You remember that conversation.

You know, the one you didn’t want to have.

You were sitting with a friend who brought up something you didn’t want to talk about. It wasn’t a bad something. It might have been it simply bored you and that’s why you didn’t want to talk about it.

But your friend wanted to talk about it, so you did. You found yourself sitting there listening “on purpose” because it was a friend and they wanted to converse.

If only you could control the situation, you wouldn’t be having this conversation!

Well, thanks to technology, more people are controlling conversations, tuning out what they don’t want to talk about, and broadcasting only what they want others to know.

With the popularity of texting, blogs, email, Twitter, Facebook, and other social media we’re interacting less in person and more via technology.

On the one hand, we’re expanding our contacts to include people around the globe, persons we would likely never interact with if it were not for technology. Businesses are growing, friendships are forming, and even the Gospel is being proclaimed by the use of technology in human communication.

On the other hand, the increased use of such outlets may be contributing to making us a little more shallow.

You see, when you are sitting with a friend, the time together isn’t “all about you.” To really be a friend when with a friend, you have to exercise a level of mutual submission. Maybe I really would prefer not to sit through the story you want to tell me, but if it’s important to you, then it’s important to me because you are my friend. So I sit and listen as attentively as I can.
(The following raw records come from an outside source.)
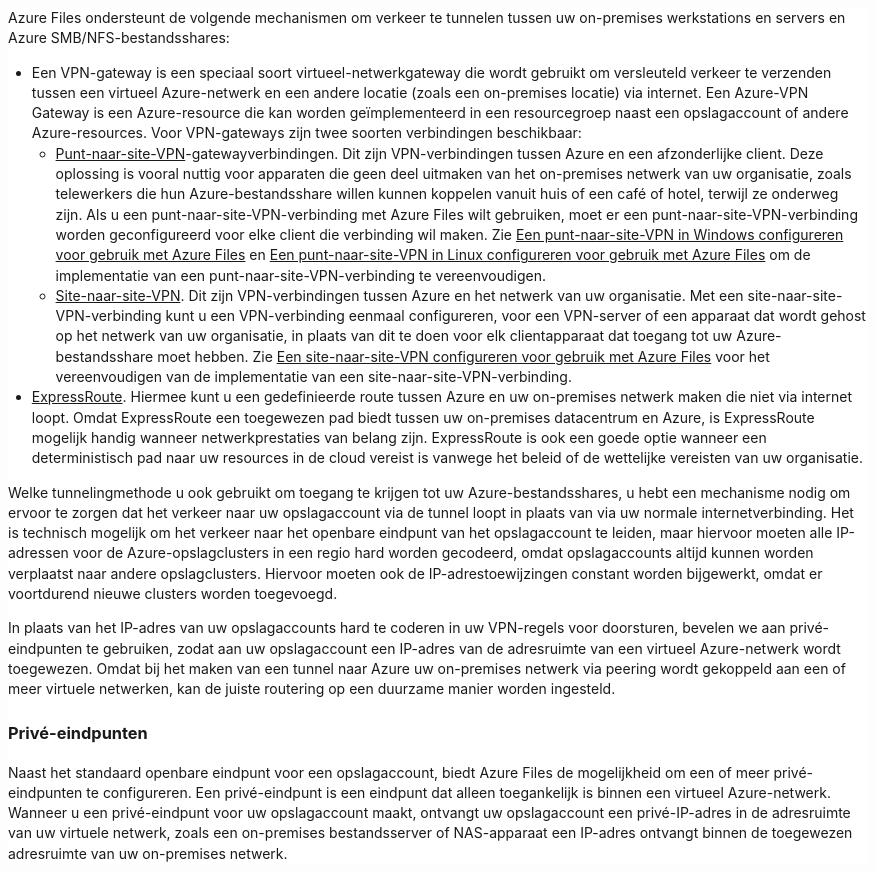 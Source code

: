 Azure Files ondersteunt de volgende mechanismen om verkeer te tunnelen tussen uw on-premises werkstations en servers en Azure SMB/NFS-bestandsshares:

- Een VPN-gateway is een speciaal soort virtueel-netwerkgateway die wordt gebruikt om versleuteld verkeer te verzenden tussen een virtueel Azure-netwerk en een andere locatie (zoals een on-premises locatie) via internet. Een Azure-VPN Gateway is een Azure-resource die kan worden geïmplementeerd in een resourcegroep naast een opslagaccount of andere Azure-resources. Voor VPN-gateways zijn twee soorten verbindingen beschikbaar:
    - [Punt-naar-site-VPN](../../vpn-gateway/point-to-site-about.md)-gatewayverbindingen. Dit zijn VPN-verbindingen tussen Azure en een afzonderlijke client. Deze oplossing is vooral nuttig voor apparaten die geen deel uitmaken van het on-premises netwerk van uw organisatie, zoals telewerkers die hun Azure-bestandsshare willen kunnen koppelen vanuit huis of een café of hotel, terwijl ze onderweg zijn. Als u een punt-naar-site-VPN-verbinding met Azure Files wilt gebruiken, moet er een punt-naar-site-VPN-verbinding worden geconfigureerd voor elke client die verbinding wil maken. Zie [Een punt-naar-site-VPN in Windows configureren voor gebruik met Azure Files](storage-files-configure-p2s-vpn-windows.md) en [Een punt-naar-site-VPN in Linux configureren voor gebruik met Azure Files](storage-files-configure-p2s-vpn-linux.md) om de implementatie van een punt-naar-site-VPN-verbinding te vereenvoudigen.
    - [Site-naar-site-VPN](../../vpn-gateway/design.md#s2smulti). Dit zijn VPN-verbindingen tussen Azure en het netwerk van uw organisatie. Met een site-naar-site-VPN-verbinding kunt u een VPN-verbinding eenmaal configureren, voor een VPN-server of een apparaat dat wordt gehost op het netwerk van uw organisatie, in plaats van dit te doen voor elk clientapparaat dat toegang tot uw Azure-bestandsshare moet hebben. Zie [Een site-naar-site-VPN configureren voor gebruik met Azure Files](storage-files-configure-s2s-vpn.md) voor het vereenvoudigen van de implementatie van een site-naar-site-VPN-verbinding.
- [ExpressRoute](../../expressroute/expressroute-introduction.md). Hiermee kunt u een gedefinieerde route tussen Azure en uw on-premises netwerk maken die niet via internet loopt. Omdat ExpressRoute een toegewezen pad biedt tussen uw on-premises datacentrum en Azure, is ExpressRoute mogelijk handig wanneer netwerkprestaties van belang zijn. ExpressRoute is ook een goede optie wanneer een deterministisch pad naar uw resources in de cloud vereist is vanwege het beleid of de wettelijke vereisten van uw organisatie.

Welke tunnelingmethode u ook gebruikt om toegang te krijgen tot uw Azure-bestandsshares, u hebt een mechanisme nodig om ervoor te zorgen dat het verkeer naar uw opslagaccount via de tunnel loopt in plaats van via uw normale internetverbinding. Het is technisch mogelijk om het verkeer naar het openbare eindpunt van het opslagaccount te leiden, maar hiervoor moeten alle IP-adressen voor de Azure-opslagclusters in een regio hard worden gecodeerd, omdat opslagaccounts altijd kunnen worden verplaatst naar andere opslagclusters. Hiervoor moeten ook de IP-adrestoewijzingen constant worden bijgewerkt, omdat er voortdurend nieuwe clusters worden toegevoegd.

In plaats van het IP-adres van uw opslagaccounts hard te coderen in uw VPN-regels voor doorsturen, bevelen we aan privé-eindpunten te gebruiken, zodat aan uw opslagaccount een IP-adres van de adresruimte van een virtueel Azure-netwerk wordt toegewezen. Omdat bij het maken van een tunnel naar Azure uw on-premises netwerk via peering wordt gekoppeld aan een of meer virtuele netwerken, kan de juiste routering op een duurzame manier worden ingesteld.

### <a name="private-endpoints"></a>Privé-eindpunten
Naast het standaard openbare eindpunt voor een opslagaccount, biedt Azure Files de mogelijkheid om een of meer privé-eindpunten te configureren. Een privé-eindpunt is een eindpunt dat alleen toegankelijk is binnen een virtueel Azure-netwerk. Wanneer u een privé-eindpunt voor uw opslagaccount maakt, ontvangt uw opslagaccount een privé-IP-adres in de adresruimte van uw virtuele netwerk, zoals een on-premises bestandsserver of NAS-apparaat een IP-adres ontvangt binnen de toegewezen adresruimte van uw on-premises netwerk. 
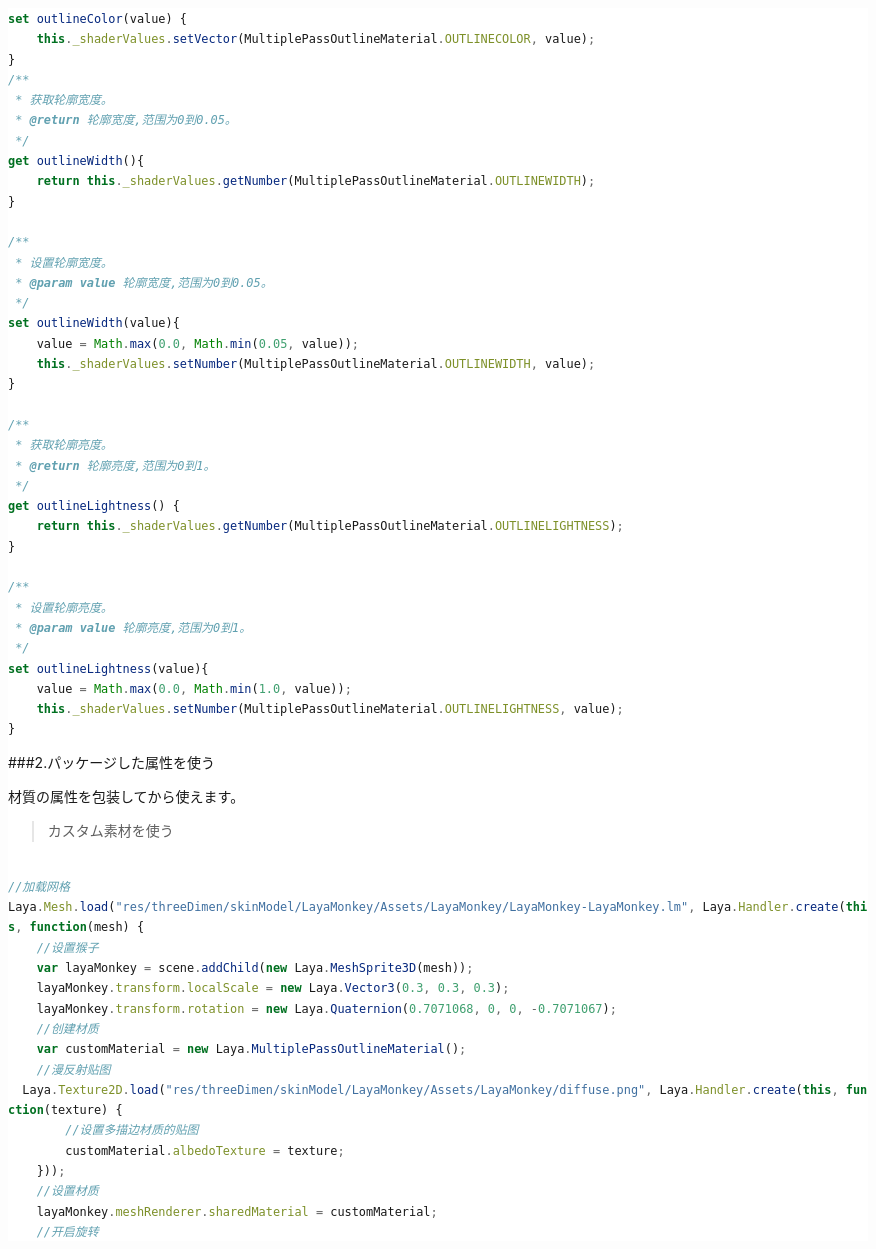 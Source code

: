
 ```typescript
set outlineColor(value) {
    this._shaderValues.setVector(MultiplePassOutlineMaterial.OUTLINECOLOR, value);
}
/**
 * 获取轮廓宽度。
 * @return 轮廓宽度,范围为0到0.05。
 */
get outlineWidth(){
    return this._shaderValues.getNumber(MultiplePassOutlineMaterial.OUTLINEWIDTH);
}

/**
 * 设置轮廓宽度。
 * @param value 轮廓宽度,范围为0到0.05。
 */
set outlineWidth(value){
    value = Math.max(0.0, Math.min(0.05, value));
    this._shaderValues.setNumber(MultiplePassOutlineMaterial.OUTLINEWIDTH, value);
}

/**
 * 获取轮廓亮度。
 * @return 轮廓亮度,范围为0到1。
 */
get outlineLightness() {
    return this._shaderValues.getNumber(MultiplePassOutlineMaterial.OUTLINELIGHTNESS);
}

/**
 * 设置轮廓亮度。
 * @param value 轮廓亮度,范围为0到1。
 */
set outlineLightness(value){
    value = Math.max(0.0, Math.min(1.0, value));
    this._shaderValues.setNumber(MultiplePassOutlineMaterial.OUTLINELIGHTNESS, value);
}
```


###2.パッケージした属性を使う

材質の属性を包装してから使えます。

>カスタム素材を使う


```typescript

//加载网格
Laya.Mesh.load("res/threeDimen/skinModel/LayaMonkey/Assets/LayaMonkey/LayaMonkey-LayaMonkey.lm", Laya.Handler.create(this, function(mesh) {
    //设置猴子
    var layaMonkey = scene.addChild(new Laya.MeshSprite3D(mesh));
    layaMonkey.transform.localScale = new Laya.Vector3(0.3, 0.3, 0.3);
    layaMonkey.transform.rotation = new Laya.Quaternion(0.7071068, 0, 0, -0.7071067);
    //创建材质
    var customMaterial = new Laya.MultiplePassOutlineMaterial();
    //漫反射贴图
  Laya.Texture2D.load("res/threeDimen/skinModel/LayaMonkey/Assets/LayaMonkey/diffuse.png", Laya.Handler.create(this, function(texture) {
        //设置多描边材质的贴图
        customMaterial.albedoTexture = texture;
    }));
    //设置材质
    layaMonkey.meshRenderer.sharedMaterial = customMaterial;
    //开启旋转
``` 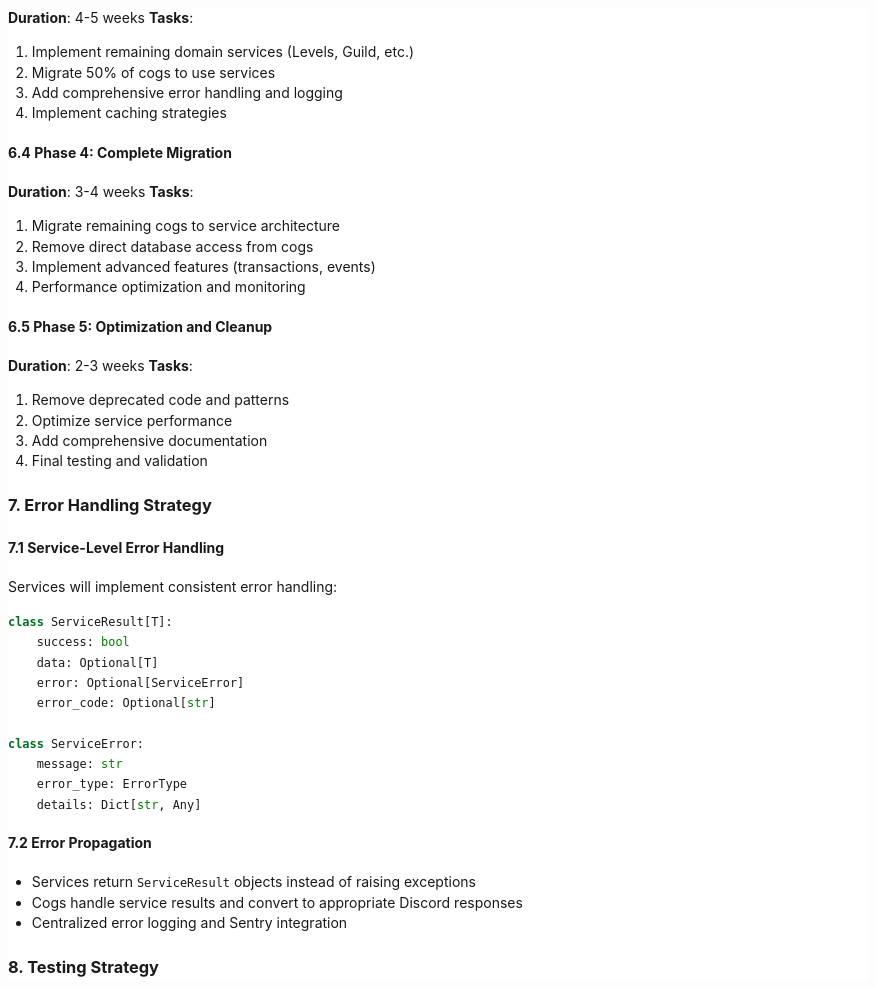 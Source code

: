 **Duration**: 4-5 weeks
**Tasks**:

1. Implement remaining domain services (Levels, Guild, etc.)
2. Migrate 50% of cogs to use services
3. Add comprehensive error handling and logging
4. Implement caching strategies

#### 6.4 Phase 4: Complete Migration

**Duration**: 3-4 weeks
**Tasks**:

1. Migrate remaining cogs to service architecture
2. Remove direct database access from cogs
3. Implement advanced features (transactions, events)
4. Performance optimization and monitoring

#### 6.5 Phase 5: Optimization and Cleanup

**Duration**: 2-3 weeks
**Tasks**:

1. Remove deprecated code and patterns
2. Optimize service performance
3. Add comprehensive documentation
4. Final testing and validation

### 7. Error Handling Strategy

#### 7.1 Service-Level Error Handling

Services will implement consistent error handling:

```python
class ServiceResult[T]:
    success: bool
    data: Optional[T]
    error: Optional[ServiceError]
    error_code: Optional[str]

class ServiceError:
    message: str
    error_type: ErrorType
    details: Dict[str, Any]
```

#### 7.2 Error Propagation

- Services return `ServiceResult` objects instead of raising exceptions
- Cogs handle service results and convert to appropriate Discord responses
- Centralized error logging and Sentry integration

### 8. Testing Strategy
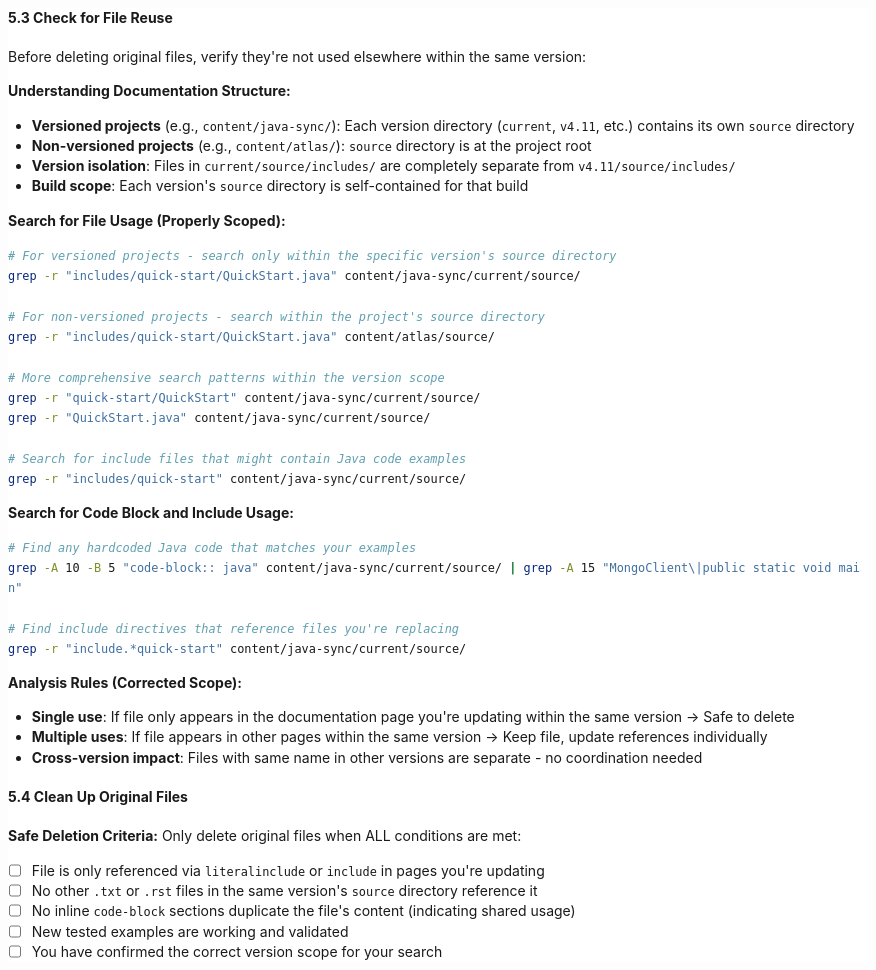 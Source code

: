 #### 5.3 Check for File Reuse

Before deleting original files, verify they're not used elsewhere within the same version:

**Understanding Documentation Structure:**
- **Versioned projects** (e.g., `content/java-sync/`): Each version directory (`current`, `v4.11`, etc.) contains its own `source` directory
- **Non-versioned projects** (e.g., `content/atlas/`): `source` directory is at the project root
- **Version isolation**: Files in `current/source/includes/` are completely separate from `v4.11/source/includes/`
- **Build scope**: Each version's `source` directory is self-contained for that build

**Search for File Usage (Properly Scoped):**
```bash
# For versioned projects - search only within the specific version's source directory
grep -r "includes/quick-start/QuickStart.java" content/java-sync/current/source/

# For non-versioned projects - search within the project's source directory
grep -r "includes/quick-start/QuickStart.java" content/atlas/source/

# More comprehensive search patterns within the version scope
grep -r "quick-start/QuickStart" content/java-sync/current/source/
grep -r "QuickStart.java" content/java-sync/current/source/

# Search for include files that might contain Java code examples
grep -r "includes/quick-start" content/java-sync/current/source/
```

**Search for Code Block and Include Usage:**
```bash
# Find any hardcoded Java code that matches your examples
grep -A 10 -B 5 "code-block:: java" content/java-sync/current/source/ | grep -A 15 "MongoClient\|public static void main"

# Find include directives that reference files you're replacing
grep -r "include.*quick-start" content/java-sync/current/source/
```

**Analysis Rules (Corrected Scope):**
- **Single use**: If file only appears in the documentation page you're updating within the same version → Safe to delete
- **Multiple uses**: If file appears in other pages within the same version → Keep file, update references individually
- **Cross-version impact**: Files with same name in other versions are separate - no coordination needed

#### 5.4 Clean Up Original Files

**Safe Deletion Criteria:**
Only delete original files when ALL conditions are met:
- [ ] File is only referenced via `literalinclude` or `include` in pages you're updating
- [ ] No other `.txt` or `.rst` files in the same version's `source` directory reference it
- [ ] No inline `code-block` sections duplicate the file's content (indicating shared usage)
- [ ] New tested examples are working and validated
- [ ] You have confirmed the correct version scope for your search
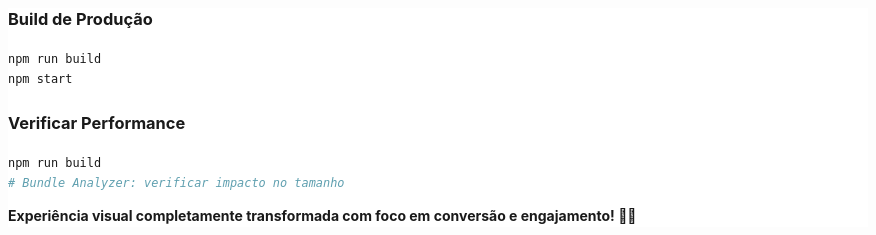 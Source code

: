### **Build de Produção**

```bash
npm run build
npm start
```

### **Verificar Performance**

```bash
npm run build
# Bundle Analyzer: verificar impacto no tamanho
```

**Experiência visual completamente transformada com foco em conversão e engajamento! 🚀✨**
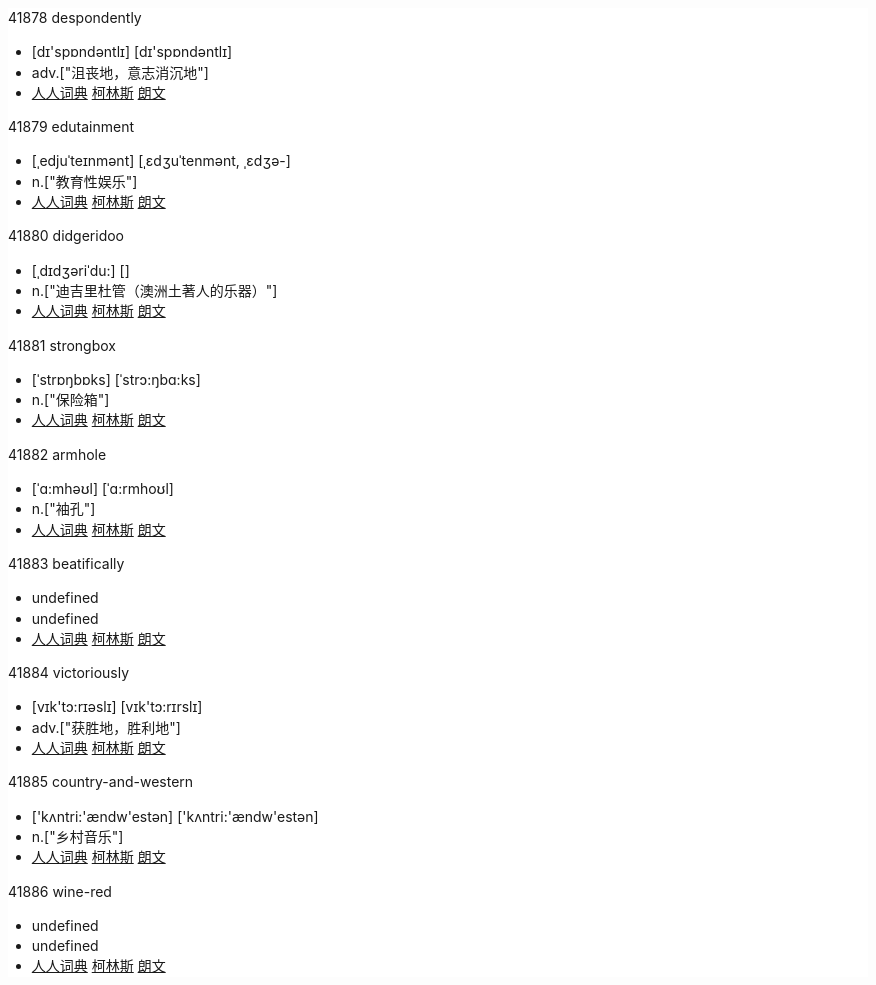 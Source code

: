 41878 despondently 
- [dɪ'spɒndəntlɪ]  [dɪ'spɒndəntlɪ] 
- adv.["沮丧地，意志消沉地"]   
- [人人词典](https://www.91dict.com/words?w=despondently) [柯林斯](https://www.collinsdictionary.com/zh/dictionary/english/despondently) [朗文](https://www.ldoceonline.com/dictionary/despondently) 

41879 edutainment 
- [ˌedjuˈteɪnmənt]  [ˌɛdʒuˈtenmənt, ˌɛdʒə-] 
- n.["教育性娱乐"]   
- [人人词典](https://www.91dict.com/words?w=edutainment) [柯林斯](https://www.collinsdictionary.com/zh/dictionary/english/edutainment) [朗文](https://www.ldoceonline.com/dictionary/edutainment) 

41880 didgeridoo 
- [ˌdɪdʒəriˈdu:]  [] 
- n.["迪吉里杜管（澳洲土著人的乐器）"]   
- [人人词典](https://www.91dict.com/words?w=didgeridoo) [柯林斯](https://www.collinsdictionary.com/zh/dictionary/english/didgeridoo) [朗文](https://www.ldoceonline.com/dictionary/didgeridoo) 

41881 strongbox 
- [ˈstrɒŋbɒks]  [ˈstrɔ:ŋbɑ:ks] 
- n.["保险箱"]   
- [人人词典](https://www.91dict.com/words?w=strongbox) [柯林斯](https://www.collinsdictionary.com/zh/dictionary/english/strongbox) [朗文](https://www.ldoceonline.com/dictionary/strongbox) 

41882 armhole 
- [ˈɑ:mhəʊl]  [ˈɑ:rmhoʊl] 
- n.["袖孔"]   
- [人人词典](https://www.91dict.com/words?w=armhole) [柯林斯](https://www.collinsdictionary.com/zh/dictionary/english/armhole) [朗文](https://www.ldoceonline.com/dictionary/armhole) 

41883 beatifically 
- undefined 
- undefined 
- [人人词典](https://www.91dict.com/words?w=beatifically) [柯林斯](https://www.collinsdictionary.com/zh/dictionary/english/beatifically) [朗文](https://www.ldoceonline.com/dictionary/beatifically) 

41884 victoriously 
- [vɪk'tɔ:rɪəslɪ]  [vɪk'tɔ:rɪrslɪ] 
- adv.["获胜地，胜利地"]   
- [人人词典](https://www.91dict.com/words?w=victoriously) [柯林斯](https://www.collinsdictionary.com/zh/dictionary/english/victoriously) [朗文](https://www.ldoceonline.com/dictionary/victoriously) 

41885 country-and-western 
- ['kʌntri:'ændw'estən]  ['kʌntri:'ændw'estən] 
- n.["乡村音乐"]   
- [人人词典](https://www.91dict.com/words?w=country-and-western) [柯林斯](https://www.collinsdictionary.com/zh/dictionary/english/country-and-western) [朗文](https://www.ldoceonline.com/dictionary/country-and-western) 

41886 wine-red 
- undefined 
- undefined 
- [人人词典](https://www.91dict.com/words?w=wine-red) [柯林斯](https://www.collinsdictionary.com/zh/dictionary/english/wine-red) [朗文](https://www.ldoceonline.com/dictionary/wine-red)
However, when I’m not sitting with you, but instead I’m “conversing” with you via text messages or perhaps on Twitter, then I will communicate to you what I want and I don’t have to read what I don’t want … or I’ll get to it when I want. When I’m not with you, the level of mutual submission needed for interaction is reduced, so I’ll likely focus on what interests me and not you. I’ll tweet, post, blog, and email what I want you to hear, and comments received are secondary. The focus becomes putting out the message I want others to have.

Technology can be a great tool, but it has its limits. It cannot replace all the subtleties of sitting across, face-to-face with another person and having to be an authentic, in-the-flesh friend. And nothing can replace the caring touch of another human being.

Personally, I’m a proponent of technology for all the positive things we can accomplish with it. Just be careful that one of the results of its use isn’t making you a little more shallow.